Saffer is heavily involved in the scientific ocean drilling community and has been co-chief scientist of five major scientific ocean drilling expeditions to investigate large earthquake faults at the Pacific "Ring of Fire", including the deepest scientific drilling of a subduction zone. His discoveries include previously undetected shallow slow-slip events at Japan's Nankai fault, lower than expected stresses at Nankai, and that clay minerals in fault gouge play a much smaller role in fault slip behavior than previously thought. He is also an executive steering committee member of Subduction Zones in Four Dimensions (SZ4D), a multinational initiative to investigate the processes that underlie subduction zone hazards and was one of the architects of its latest report.
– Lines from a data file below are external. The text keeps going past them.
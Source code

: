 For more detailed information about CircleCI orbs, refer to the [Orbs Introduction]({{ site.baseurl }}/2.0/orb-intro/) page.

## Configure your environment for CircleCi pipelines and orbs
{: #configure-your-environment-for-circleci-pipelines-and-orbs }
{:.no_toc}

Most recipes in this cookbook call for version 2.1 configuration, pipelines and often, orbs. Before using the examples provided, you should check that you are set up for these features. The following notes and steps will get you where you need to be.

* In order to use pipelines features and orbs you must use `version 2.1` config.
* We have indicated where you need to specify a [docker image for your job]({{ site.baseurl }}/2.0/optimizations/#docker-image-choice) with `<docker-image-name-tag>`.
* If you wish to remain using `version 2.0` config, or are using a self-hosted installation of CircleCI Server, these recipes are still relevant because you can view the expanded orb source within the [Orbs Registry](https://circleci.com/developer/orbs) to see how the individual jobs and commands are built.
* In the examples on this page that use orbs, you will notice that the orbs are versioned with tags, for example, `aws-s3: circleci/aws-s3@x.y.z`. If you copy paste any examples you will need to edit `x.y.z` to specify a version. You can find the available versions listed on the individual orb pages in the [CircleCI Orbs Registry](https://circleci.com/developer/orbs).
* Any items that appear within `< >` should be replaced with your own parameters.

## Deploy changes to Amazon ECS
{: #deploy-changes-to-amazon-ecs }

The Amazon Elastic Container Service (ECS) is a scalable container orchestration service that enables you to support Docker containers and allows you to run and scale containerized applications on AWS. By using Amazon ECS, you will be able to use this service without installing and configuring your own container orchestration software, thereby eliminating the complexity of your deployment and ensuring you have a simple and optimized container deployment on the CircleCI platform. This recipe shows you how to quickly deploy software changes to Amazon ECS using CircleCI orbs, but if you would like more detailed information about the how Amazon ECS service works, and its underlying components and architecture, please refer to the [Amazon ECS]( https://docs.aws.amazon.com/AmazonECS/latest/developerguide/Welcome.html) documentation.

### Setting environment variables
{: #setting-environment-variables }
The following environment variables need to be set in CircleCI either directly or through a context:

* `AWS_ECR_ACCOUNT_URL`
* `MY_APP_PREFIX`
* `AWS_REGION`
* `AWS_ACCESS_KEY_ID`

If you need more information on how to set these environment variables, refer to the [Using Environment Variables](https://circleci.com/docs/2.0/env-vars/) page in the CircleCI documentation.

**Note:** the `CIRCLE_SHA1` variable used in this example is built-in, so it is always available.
From 2016 until 2020, when it wound up, he chaired the GeoPRISMS program — an international, cross-disciplinary effort to bring terrestrial and marine scientists together to investigate continental margins.

== Awards and honors ==
- In 2005, Saffer was awarded the Donath Medal, an early career scientist award offered by the Geological Society of America.
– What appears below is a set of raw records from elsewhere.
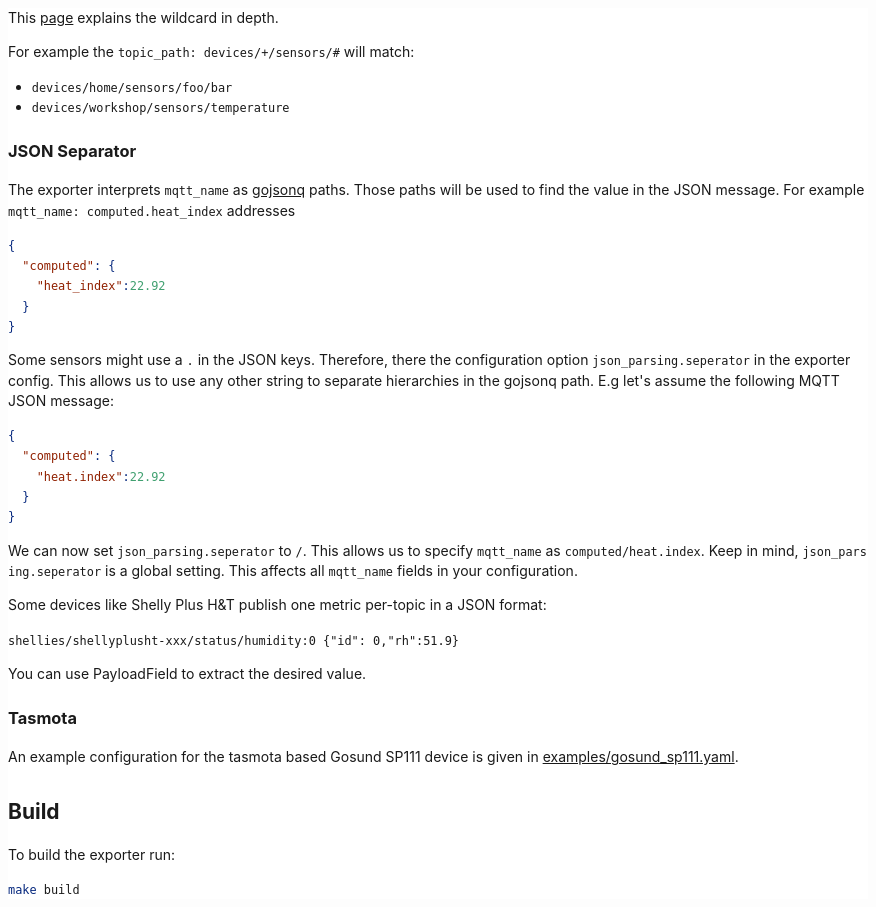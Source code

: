 This [page](https://mosquitto.org/man/mqtt-7.html) explains the wildcard in depth.

For example the `topic_path: devices/+/sensors/#` will match:
* `devices/home/sensors/foo/bar`
* `devices/workshop/sensors/temperature`

### JSON Separator
The exporter interprets `mqtt_name` as [gojsonq](https://github.com/thedevsaddam/gojsonq) paths. Those paths will be used
to find the value in the JSON message.
For example `mqtt_name: computed.heat_index`
addresses
```json
{
  "computed": {
    "heat_index":22.92
  }
}
```
Some sensors might use a `.` in the JSON keys. Therefore, there the configuration option `json_parsing.seperator` in 
the exporter config. This allows us to use any other string to separate hierarchies in the gojsonq path.
E.g let's assume the following MQTT JSON message:
```json
{
  "computed": {
    "heat.index":22.92
  }
}
```
We can now set `json_parsing.seperator` to `/`. This allows us to specify `mqtt_name` as `computed/heat.index`. Keep in mind, 
`json_parsing.seperator` is a global setting. This affects all `mqtt_name` fields in your configuration.

Some devices like Shelly Plus H&T publish one metric per-topic in a JSON format:
```
shellies/shellyplusht-xxx/status/humidity:0 {"id": 0,"rh":51.9}
```
You can use PayloadField to extract the desired value.

### Tasmota
An example configuration for the tasmota based Gosund SP111 device is given in [examples/gosund_sp111.yaml](examples/gosund_sp111.yaml).

## Build

To build the exporter run:

```bash
make build
```
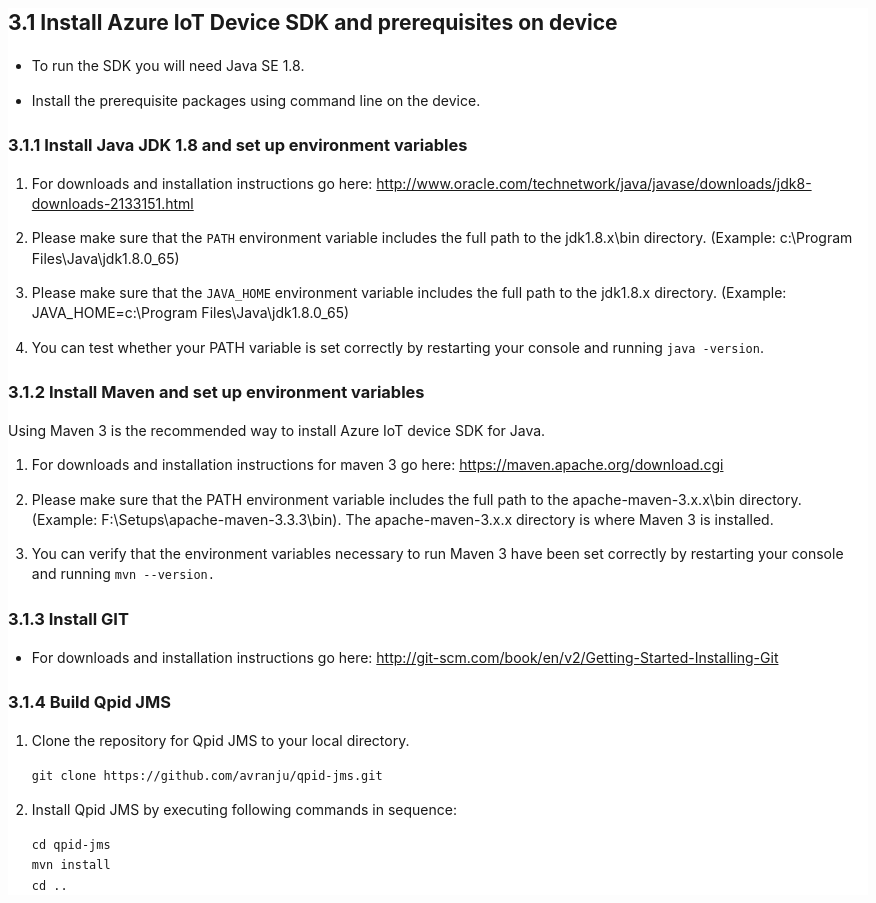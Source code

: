 <a name="Step_3_1"></a>
## 3.1 Install Azure IoT Device SDK and prerequisites on device

-   To run the SDK you will need Java SE 1.8.

-   Install the prerequisite packages using command line on the device.

<a name="Step_3_1_1"></a>
### 3.1.1  Install Java JDK 1.8 and set up environment variables
        
1.  For downloads and installation instructions go here: <http://www.oracle.com/technetwork/java/javase/downloads/jdk8-downloads-2133151.html>
       
2.  Please make sure that the `PATH` environment variable includes the full path to the jdk1.8.x\bin directory. (Example: c:\Program Files\Java\jdk1.8.0_65)
        
3.  Please make sure that the `JAVA_HOME` environment variable includes the full path to the jdk1.8.x directory. (Example: JAVA_HOME=c:\Program Files\Java\jdk1.8.0_65)

4.  You can test whether your PATH variable is set correctly by restarting your console and running `java -version`.

<a name="Step_3_1_2"></a>
### 3.1.2  Install Maven and set up environment variables
Using Maven 3 is the recommended way to install Azure IoT device SDK for Java.

1.  For downloads and installation instructions for maven 3 go here: <https://maven.apache.org/download.cgi>

2.  Please make sure that the PATH environment variable includes the full path to the apache-maven-3.x.x\bin directory. (Example: F:\Setups\apache-maven-3.3.3\bin). The apache-maven-3.x.x directory is where Maven 3 is installed.

2.  You can verify that the environment variables necessary to run Maven 3 have been set correctly by restarting your console and running `mvn --version.`
  
<a name="Step_3_1_3"></a>
### 3.1.3  Install GIT

-   For downloads and installation instructions go here:
<http://git-scm.com/book/en/v2/Getting-Started-Installing-Git>

<a name="Step_3_1_4"></a>
### 3.1.4  Build Qpid JMS

1.  Clone the repository for Qpid JMS to your local directory.
    
        git clone https://github.com/avranju/qpid-jms.git

2.  Install Qpid JMS by executing following commands in sequence:

        cd qpid-jms
        mvn install
        cd ..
- In 2009, he was one of twenty Friedrich Wilhelm Bessel Research Awardees, Alexander von Humboldt Foundation.
- In 2011, his research on clay minerals at Japan's Nankai fault earned him The Island Arc Award, a best paper award from Wiley Blackwell
- In 2022, Saffer was selected to give American Geophysical Union's Francis Birch Lecture, its highest honor in the field of tectonophysics.

== Selected Work ==
A list of most cited works.

- Moore, J.C., Saffer, D.M., 2001. Updip limit of the seismogenic zone beneath the accretionary prism of southwest Japan: An effect of diagenetic to low-grade metamorphic processes and increasing effective stress. Geology 29 (2), 183-186.
- Saffer, D.M., Marone, C., 2003. Comparison of smectite-and illite-rich gouge frictional properties: application to the updip limit of the seismogenic zone along subduction megathrusts. Earth and Planetary Science Letters 215 (1-2), 219-235.
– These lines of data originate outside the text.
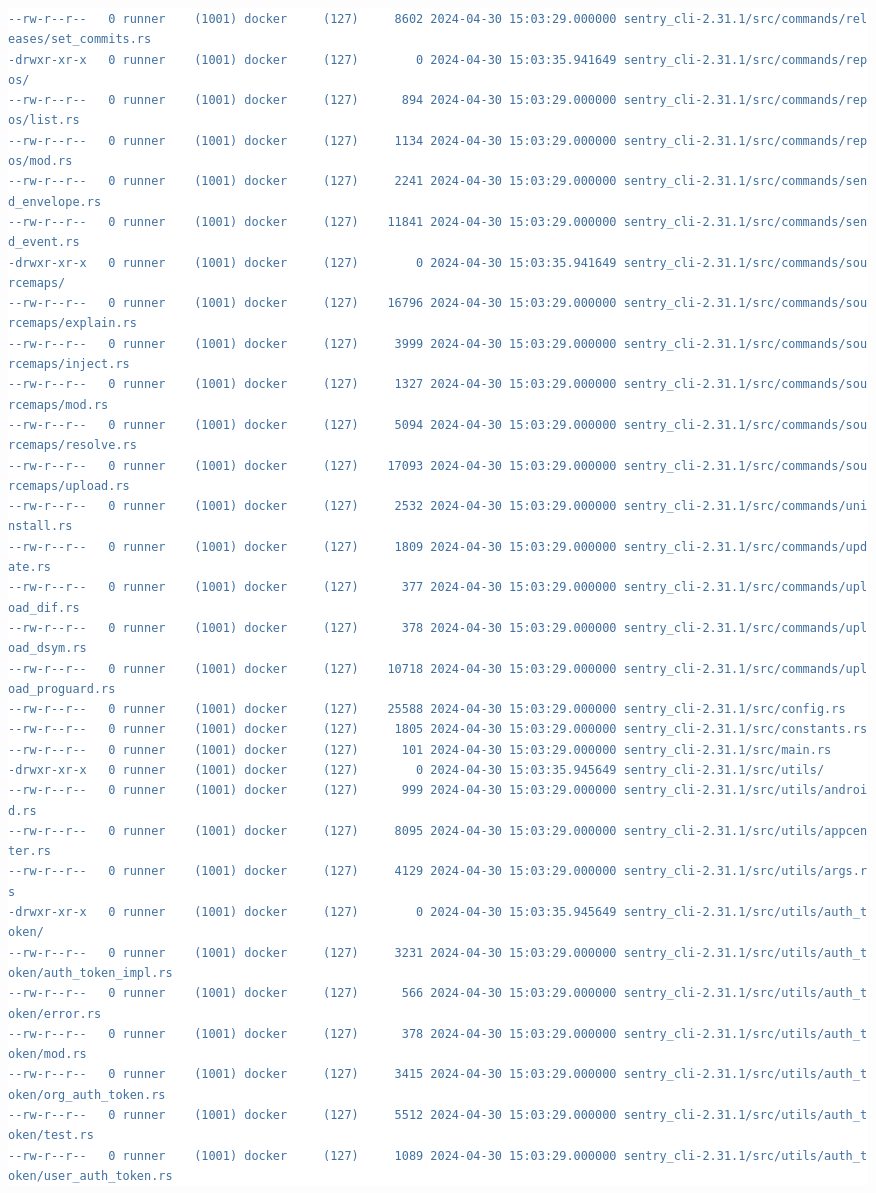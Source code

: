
 ```diff
--rw-r--r--   0 runner    (1001) docker     (127)     8602 2024-04-30 15:03:29.000000 sentry_cli-2.31.1/src/commands/releases/set_commits.rs
-drwxr-xr-x   0 runner    (1001) docker     (127)        0 2024-04-30 15:03:35.941649 sentry_cli-2.31.1/src/commands/repos/
--rw-r--r--   0 runner    (1001) docker     (127)      894 2024-04-30 15:03:29.000000 sentry_cli-2.31.1/src/commands/repos/list.rs
--rw-r--r--   0 runner    (1001) docker     (127)     1134 2024-04-30 15:03:29.000000 sentry_cli-2.31.1/src/commands/repos/mod.rs
--rw-r--r--   0 runner    (1001) docker     (127)     2241 2024-04-30 15:03:29.000000 sentry_cli-2.31.1/src/commands/send_envelope.rs
--rw-r--r--   0 runner    (1001) docker     (127)    11841 2024-04-30 15:03:29.000000 sentry_cli-2.31.1/src/commands/send_event.rs
-drwxr-xr-x   0 runner    (1001) docker     (127)        0 2024-04-30 15:03:35.941649 sentry_cli-2.31.1/src/commands/sourcemaps/
--rw-r--r--   0 runner    (1001) docker     (127)    16796 2024-04-30 15:03:29.000000 sentry_cli-2.31.1/src/commands/sourcemaps/explain.rs
--rw-r--r--   0 runner    (1001) docker     (127)     3999 2024-04-30 15:03:29.000000 sentry_cli-2.31.1/src/commands/sourcemaps/inject.rs
--rw-r--r--   0 runner    (1001) docker     (127)     1327 2024-04-30 15:03:29.000000 sentry_cli-2.31.1/src/commands/sourcemaps/mod.rs
--rw-r--r--   0 runner    (1001) docker     (127)     5094 2024-04-30 15:03:29.000000 sentry_cli-2.31.1/src/commands/sourcemaps/resolve.rs
--rw-r--r--   0 runner    (1001) docker     (127)    17093 2024-04-30 15:03:29.000000 sentry_cli-2.31.1/src/commands/sourcemaps/upload.rs
--rw-r--r--   0 runner    (1001) docker     (127)     2532 2024-04-30 15:03:29.000000 sentry_cli-2.31.1/src/commands/uninstall.rs
--rw-r--r--   0 runner    (1001) docker     (127)     1809 2024-04-30 15:03:29.000000 sentry_cli-2.31.1/src/commands/update.rs
--rw-r--r--   0 runner    (1001) docker     (127)      377 2024-04-30 15:03:29.000000 sentry_cli-2.31.1/src/commands/upload_dif.rs
--rw-r--r--   0 runner    (1001) docker     (127)      378 2024-04-30 15:03:29.000000 sentry_cli-2.31.1/src/commands/upload_dsym.rs
--rw-r--r--   0 runner    (1001) docker     (127)    10718 2024-04-30 15:03:29.000000 sentry_cli-2.31.1/src/commands/upload_proguard.rs
--rw-r--r--   0 runner    (1001) docker     (127)    25588 2024-04-30 15:03:29.000000 sentry_cli-2.31.1/src/config.rs
--rw-r--r--   0 runner    (1001) docker     (127)     1805 2024-04-30 15:03:29.000000 sentry_cli-2.31.1/src/constants.rs
--rw-r--r--   0 runner    (1001) docker     (127)      101 2024-04-30 15:03:29.000000 sentry_cli-2.31.1/src/main.rs
-drwxr-xr-x   0 runner    (1001) docker     (127)        0 2024-04-30 15:03:35.945649 sentry_cli-2.31.1/src/utils/
--rw-r--r--   0 runner    (1001) docker     (127)      999 2024-04-30 15:03:29.000000 sentry_cli-2.31.1/src/utils/android.rs
--rw-r--r--   0 runner    (1001) docker     (127)     8095 2024-04-30 15:03:29.000000 sentry_cli-2.31.1/src/utils/appcenter.rs
--rw-r--r--   0 runner    (1001) docker     (127)     4129 2024-04-30 15:03:29.000000 sentry_cli-2.31.1/src/utils/args.rs
-drwxr-xr-x   0 runner    (1001) docker     (127)        0 2024-04-30 15:03:35.945649 sentry_cli-2.31.1/src/utils/auth_token/
--rw-r--r--   0 runner    (1001) docker     (127)     3231 2024-04-30 15:03:29.000000 sentry_cli-2.31.1/src/utils/auth_token/auth_token_impl.rs
--rw-r--r--   0 runner    (1001) docker     (127)      566 2024-04-30 15:03:29.000000 sentry_cli-2.31.1/src/utils/auth_token/error.rs
--rw-r--r--   0 runner    (1001) docker     (127)      378 2024-04-30 15:03:29.000000 sentry_cli-2.31.1/src/utils/auth_token/mod.rs
--rw-r--r--   0 runner    (1001) docker     (127)     3415 2024-04-30 15:03:29.000000 sentry_cli-2.31.1/src/utils/auth_token/org_auth_token.rs
--rw-r--r--   0 runner    (1001) docker     (127)     5512 2024-04-30 15:03:29.000000 sentry_cli-2.31.1/src/utils/auth_token/test.rs
--rw-r--r--   0 runner    (1001) docker     (127)     1089 2024-04-30 15:03:29.000000 sentry_cli-2.31.1/src/utils/auth_token/user_auth_token.rs
```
- Saffer, D.M., Tobin, H.J., 2011. Hydrogeology and mechanics of subduction zone forearcs: Fluid flow and pore pressure. Annual Review of Earth and Planetary Sciences 39, 157-186.
- Ikari, M.J., Saffer, D.M., Marone, C., 2009. Frictional and hydrologic properties of clay‐rich fault gouge. Journal of Geophysical Research: Solid Earth 114 (B5).
- Ikari, M.J., Marone, C., Saffer, D.M., 2011. On the relation between fault strength and frictional stability. Geology 39 (1), 83-86.
- Leeman, J.R., Saffer, D.M., Scuderi, M.M., Marone, C., 2016. Laboratory observations of slow earthquakes and the spectrum of tectonic fault slip modes. Nature communications 7 (1), 1-6.
- Carpenter, B.M., Marone, C., Saffer, D.M., 2011. Weakness of the San Andreas Fault revealed by samples from the active fault zone. Nature Geoscience 4 (4), 251-254.
- Saffer, D.M., Wallace, L.M., 2015. The frictional, hydrologic, metamorphic and thermal habitat of shallow slow earthquakes. Nature Geoscience 8 (8), 594-600.
- Araki, E., Saffer, D.M., Kopf, A.J., Wallace, et al., 2017. Recurring and triggered slow-slip events near the trench at the Nankai Trough subduction megathrust. Science 356 (6343), 1157-1160.